*** Opening of Exercise inputs ***

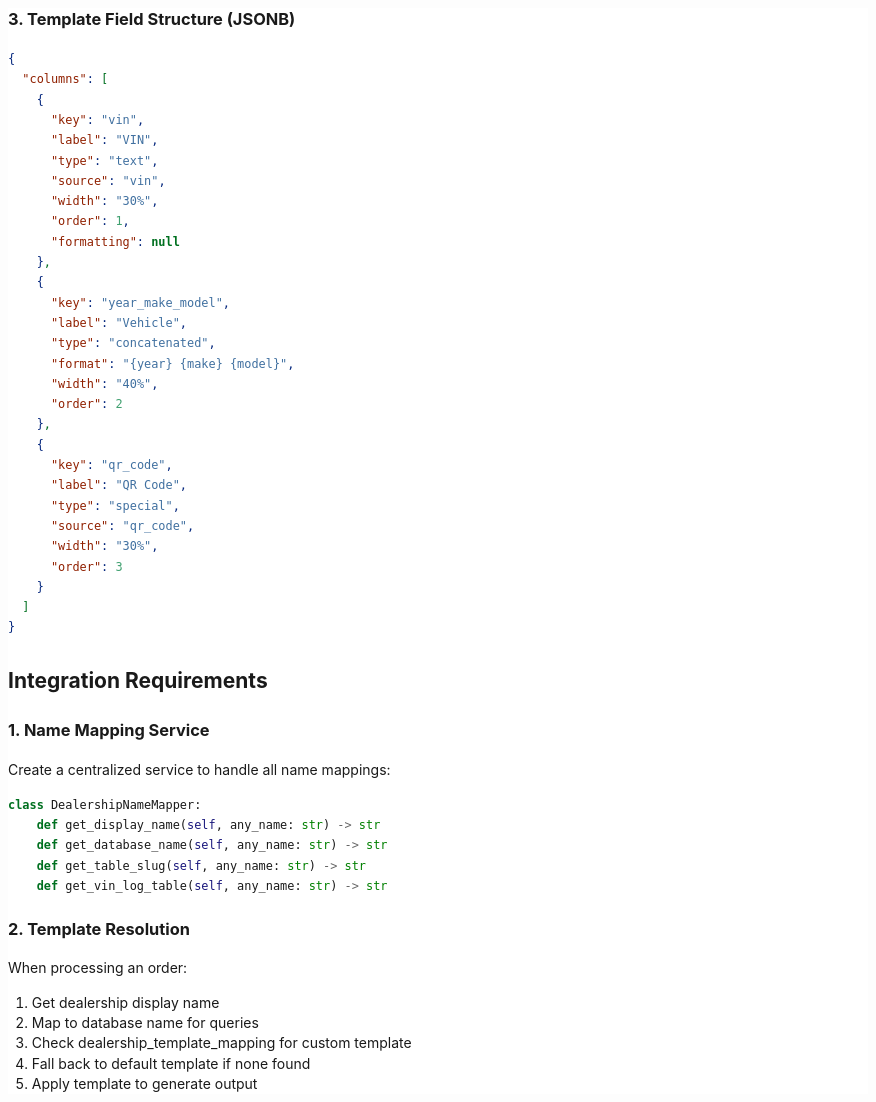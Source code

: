 ### 3. Template Field Structure (JSONB)
```json
{
  "columns": [
    {
      "key": "vin",
      "label": "VIN",
      "type": "text",
      "source": "vin",
      "width": "30%",
      "order": 1,
      "formatting": null
    },
    {
      "key": "year_make_model",
      "label": "Vehicle",
      "type": "concatenated",
      "format": "{year} {make} {model}",
      "width": "40%",
      "order": 2
    },
    {
      "key": "qr_code",
      "label": "QR Code",
      "type": "special",
      "source": "qr_code",
      "width": "30%",
      "order": 3
    }
  ]
}
```

## Integration Requirements

### 1. Name Mapping Service
Create a centralized service to handle all name mappings:

```python
class DealershipNameMapper:
    def get_display_name(self, any_name: str) -> str
    def get_database_name(self, any_name: str) -> str
    def get_table_slug(self, any_name: str) -> str
    def get_vin_log_table(self, any_name: str) -> str
```

### 2. Template Resolution
When processing an order:
1. Get dealership display name
2. Map to database name for queries
3. Check dealership_template_mapping for custom template
4. Fall back to default template if none found
5. Apply template to generate output
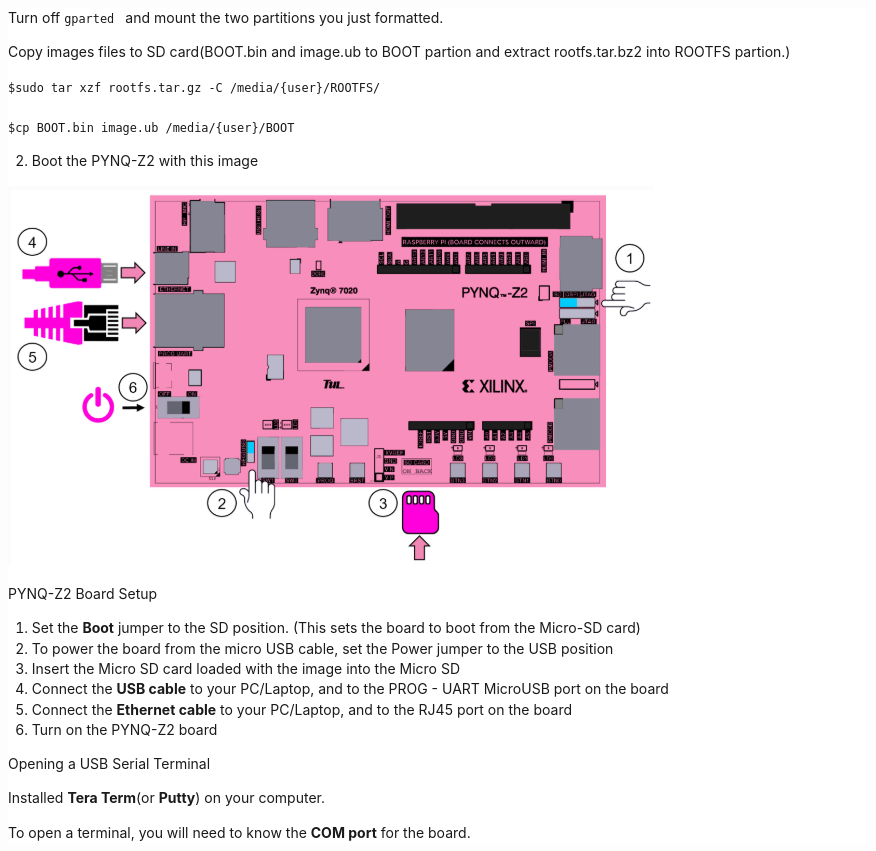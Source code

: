  Turn off `gparted ` and mount the two partitions you just formatted.

  Copy images files to SD card(BOOT.bin and image.ub to BOOT partion and extract rootfs.tar.bz2 into ROOTFS partion.)
  
  
  ```
  $sudo tar xzf rootfs.tar.gz -C /media/{user}/ROOTFS/
  
  $cp BOOT.bin image.ub /media/{user}/BOOT
  ```
  
2. Boot the PYNQ-Z2 with this image
 

![](./images/2019-09-10_10h45_15.png) 
 


   PYNQ-Z2 Board Setup 
   
   1. Set the **Boot** jumper to the SD position. (This sets the board to boot from the Micro-SD card)       
   2. To power the board from the micro USB cable, set the Power jumper to the USB position      
   3. Insert the Micro SD card loaded with the image into the Micro SD     
   4. Connect the **USB cable** to your PC/Laptop, and to the PROG - UART MicroUSB port on the board    
   5. Connect the **Ethernet cable**  to your PC/Laptop, and to the RJ45 port on the board    
   6. Turn on the PYNQ-Z2 board
    
   
   Opening a USB Serial Terminal
   
   Installed **Tera Term**(or **Putty**) on your computer. 
   
   To open a terminal, you will need to know the  **COM port**  for the board.  
     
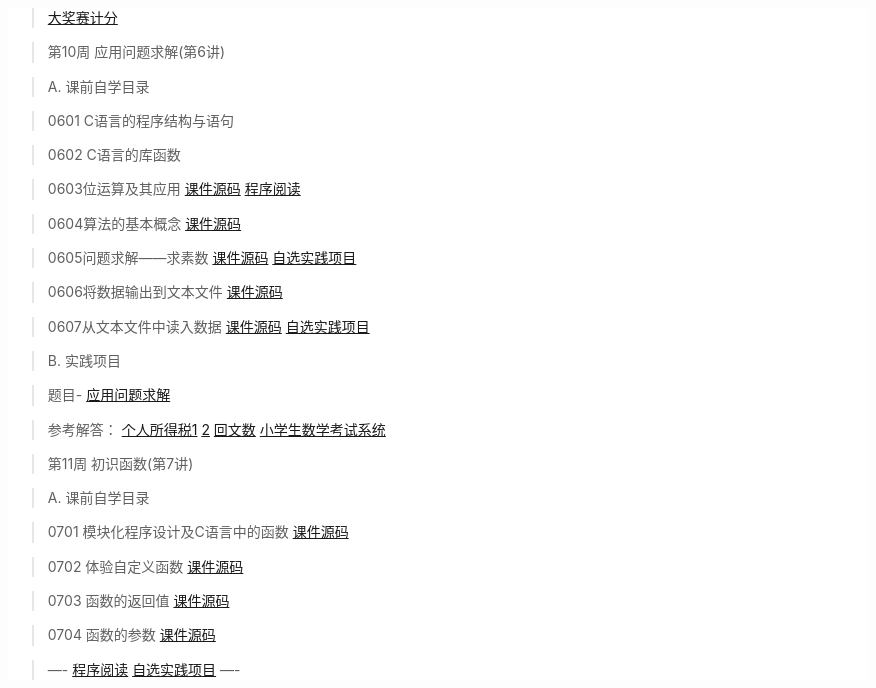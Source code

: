 > [大奖赛计分](http://blog.csdn.net/sxhelijian/article/details/52938012)

> 第10周 应用问题求解(第6讲)

> A. 课前自学目录

> 0601 C语言的程序结构与语句

> 0602 C语言的库函数

> 0603位运算及其应用
> [课件源码](http://blog.csdn.net/sxhelijian/article/details/46596985)
> [程序阅读](http://blog.csdn.net/sxhelijian/article/details/46774087)

> 0604算法的基本概念
> [课件源码](http://blog.csdn.net/sxhelijian/article/details/43229189)

> 0605问题求解——求素数
> [课件源码](http://blog.csdn.net/sxhelijian/article/details/43230353)
> [自选实践项目](http://blog.csdn.net/sxhelijian/article/details/45116387)

> 0606将数据输出到文本文件
> [课件源码](http://blog.csdn.net/sxhelijian/article/details/43230547)

> 0607从文本文件中读入数据
> [课件源码](http://blog.csdn.net/sxhelijian/article/details/43230695)
> [自选实践项目](http://blog.csdn.net/sxhelijian/article/details/45152293)

> B. 实践项目

> 题目-
> [应用问题求解](http://blog.csdn.net/sxhelijian/article/details/53006363)

> 参考解答：
> [个人所得税1](http://blog.csdn.net/sxhelijian/article/details/43918315)
> [2](http://blog.csdn.net/sxhelijian/article/details/43918271)
> [回文数](http://blog.csdn.net/sxhelijian/article/details/45116439)
> [小学生数学考试系统](http://blog.csdn.net/sxhelijian/article/details/53014003)

> 第11周 初识函数(第7讲)

> A. 课前自学目录

> 0701 模块化程序设计及C语言中的函数
> [课件源码](http://blog.csdn.net/sxhelijian/article/details/43707529)

> 0702 体验自定义函数
> [课件源码](http://blog.csdn.net/sxhelijian/article/details/43707523)

> 0703 函数的返回值
> [课件源码](http://blog.csdn.net/sxhelijian/article/details/43707525)

> 0704 函数的参数
> [课件源码](http://blog.csdn.net/sxhelijian/article/details/43707531)

> —-
> [程序阅读](http://blog.csdn.net/sxhelijian/article/details/45191645)
> [自选实践项目](http://blog.csdn.net/sxhelijian/article/details/45191613)
> —-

*** Close of Exercise inputs ***

▸ **Task requirements**: Wherever "type" appears in a line of the entries, copy that line.

▸ **Exercise result**:
      "type": "text",
      "type": "concatenated",
      "type": "special",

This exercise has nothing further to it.